Les réserves de change des banques centrales des pays émergents ont bondi de 4.000 à 6.100 milliards de dollars entre 2009 et aujourd'hui, selon la dernière revue trimestrielle de la Banque des règlements internationaux (BRI). Cette hausse est en partie à mettre sur le compte de leurs interventions sur le marché des changes. Avant 2008, les pays émergents ont plutôt vendu leur monnaie pour la rendre compétitive dans le cadre de la guerre des changes, menée tambour battant par des pays comme la Chine. Dans la crise, elles ont soutenu leurs devises, très attaquées, et repris leurs bonnes vieilles habitudes, des ventes de monnaies quand la conjoncture s'est un peu améliorée en 2010-2011. Depuis 2013, les pays émergents soutiennent davantage leur devise qu'ils ne cherchent à la rendre compétitive par rapport aux autres.

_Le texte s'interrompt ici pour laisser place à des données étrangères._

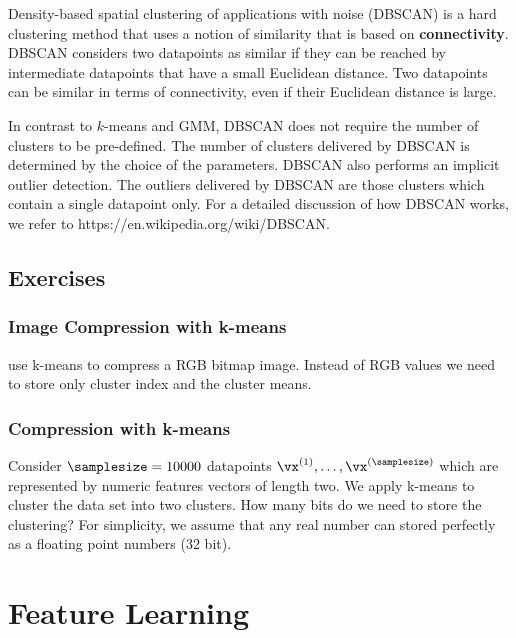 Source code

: \documentclass[12pt]{report}
\begin{document}
Density-based spatial clustering of applications with noise (DBSCAN) is a hard clustering method that 
uses a notion of similarity that is based on {\bf connectivity}. DBSCAN considers two datapoints as 
similar if they can be reached by intermediate datapoints that have a small Euclidean distance. Two datapoints 
can be similar in terms of connectivity, even if their Euclidean distance is large. 

In contrast to $k$-means and GMM, DBSCAN does not require the number of clusters to be pre-defined. 
The number of clusters delivered by DBSCAN is determined by the choice of the parameters. DBSCAN 
also performs an implicit outlier detection. The outliers delivered by DBSCAN are those clusters which 
contain a single datapoint only. For a detailed discussion of how DBSCAN works, we refer to https://en.wikipedia.org/wiki/DBSCAN.  

\section{Exercises} 
\subsection{Image Compression with k-means} 
use k-means to compress a RGB bitmap image. Instead of RGB values 
we need to store only cluster index and the cluster means. 

\subsection{Compression with k-means} 
Consider $\samplesize=10000$ datapoints $\vx^{(1)},\ldots,\vx^{(\samplesize)}$ 
which are represented by numeric features vectors of length two. We apply k-means 
to cluster the data set into two clusters. How many bits do we need to store the 
clustering? For simplicity, we assume that any real number can stored perfectly 
as a floating point numbers ($32$ bit). 


\newpage
\chapter{Feature Learning} 
\label{ch_FeatureLearning}
\end{document}
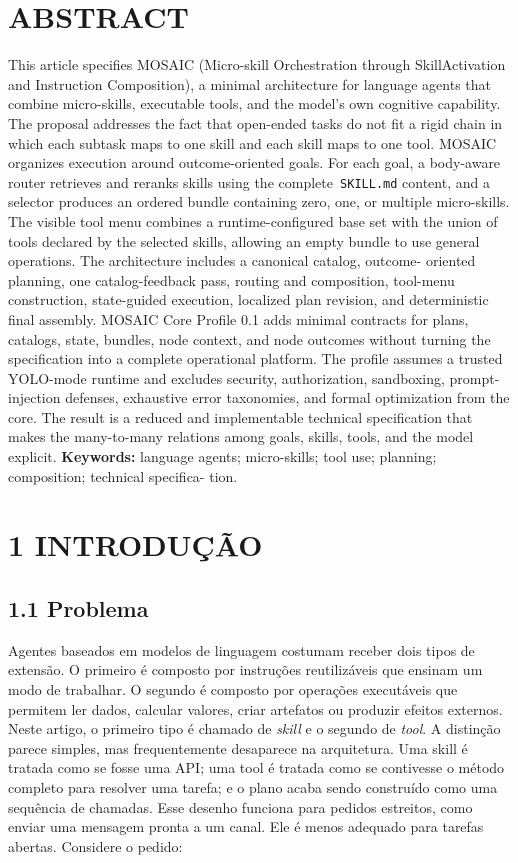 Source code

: \documentclass[12pt,a4paper]{article}
\begin{document}

\section*{ABSTRACT}

This article specifies MOSAIC (Micro-skill Orchestration through SkillActivation and Instruction Composition), a minimal architecture for language agents that combine micro-skills, executable tools, and the model’s own cognitive capability. The proposal addresses the fact that open-ended tasks do not fit a rigid chain in which each subtask maps to one skill and each skill maps to one tool. MOSAIC organizes execution around outcome-oriented goals. For each goal, a body-aware router retrieves and reranks skills using the complete\texttt{ SKILL.md} content, and a selector produces an ordered bundle containing zero, one, or multiple micro-skills. The visible tool menu combines a runtime-configured base set with the union of tools declared by the selected skills, allowing an empty bundle to use general operations. The architecture includes a canonical catalog, outcome- oriented planning, one catalog-feedback pass, routing and composition, tool-menu construction, state-guided execution, localized plan revision, and deterministic final assembly. MOSAIC Core Profile 0.1 adds minimal contracts for plans, catalogs, state, bundles, node context, and node outcomes without turning the specification into a complete operational platform. The profile assumes a trusted YOLO-mode runtime and excludes security, authorization, sandboxing, prompt-injection defenses, exhaustive error taxonomies, and formal optimization from the core. The result is a reduced and implementable technical specification that makes the many-to-many relations among goals, skills, tools, and the model explicit. \textbf{Keywords:} language agents; micro-skills; tool use; planning; composition; technical specifica- tion.


\section*{1 INTRODUÇÃO}

\subsection*{1.1 Problema}

Agentes baseados em modelos de linguagem costumam receber dois tipos de extensão. O primeiro é composto por instruções reutilizáveis que ensinam um modo de trabalhar. O segundo é composto por operações executáveis que permitem ler dados, calcular valores, criar artefatos ou produzir efeitos externos. Neste artigo, o primeiro tipo é chamado de\textit{ skill} e o segundo de\textit{ tool}. A distinção parece simples, mas frequentemente desaparece na arquitetura. Uma skill é tratada como se fosse uma API; uma tool é tratada como se contivesse o método completo para resolver uma tarefa; e o plano acaba sendo construído como uma sequência de chamadas. Esse desenho funciona para pedidos estreitos, como enviar uma mensagem pronta a um canal. Ele é menos adequado para tarefas abertas. Considere o pedido:
\end{document}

Les émergents doivent aussi intervenir pour canaliser la volatilité de leur devise, qui trouve notamment sa source dans les mouvements erratiques d'entrée et sortie de capitaux étrangers de leurs marchés.

Les banques centrales peuvent intervenir directement sur le marché au comptant ou traiter des produits dérivés de change, ce qui leur permet d'économiser leurs munitions (réserves de change) tout en étant plus flexibles. Exemples ? Les autorités monétaires coréennes, brésiliennes et russes négocient parfois des contrats d'échange de devises (swaps) alors que le Pérou passe par le biais des contrats à terme et que la Colombie a recours aux options de change. « Un certain nombre de banques centrales sont très transparentes sur leurs interventions. Ainsi, le Chili et la Colombie ont mis en place des programmes où le montant de leurs interventions et leur durée sont annoncés à l'avance aux marchés. Cela revient à signaler que leurs actions seront limitées, prévisibles et qu'elles n'ont pas de cible explicite de taux de change », souligne la BRI.

Surprendre reste un des moyens d'être efficace

La suspicion de mener une « guerre des changes » (course à l'affaiblissement de sa monnaie) est courante dans les pays émergents. Ainsi, la banque centrale de Corée est intervenue au mois d'août assez massivement pour vendre des wons contre des dollars, sa devise ayant atteint un plus haut depuis quinze mois. Seulement, en termes réels et par rapport à un panier de monnaies, la devise est inférieure de 15 % à sa moyenne entre 2005 et 2007. Les autorités interviennent régulièrement pour obtenir un regain de compétitivité de leur devise, ce qui favorise leur excédent courant.

La transparence à l'égard des marchés peut aussi jouer des tours. Exemple : fin 2014, les autorités mexicaines annoncent les conditions à partir desquelles elles interviendront sur le peso. Les spéculateurs utilisent ces informations contre la banque centrale, qui jette l'éponge en février 2016. La perspective d'une victoire de Donald Trump et le regain de volatilité et de pression que cela entraînerait pour le peso nécessitent que la banque centrale ne communique pas ses plans aux marchés. Surprendre reste un des moyens d'être efficace. Une taille importante des réserves de change, un matelas de sécurité, peut aussi intimider les spéculateurs. En effet, « plus les risques augmentent, plus les intervenants de marché accordent de l'importance aux réserves de change car un niveau élevé de ces dernières signale une capacité de réaction des banques centrales face aux chocs », explique la BRI.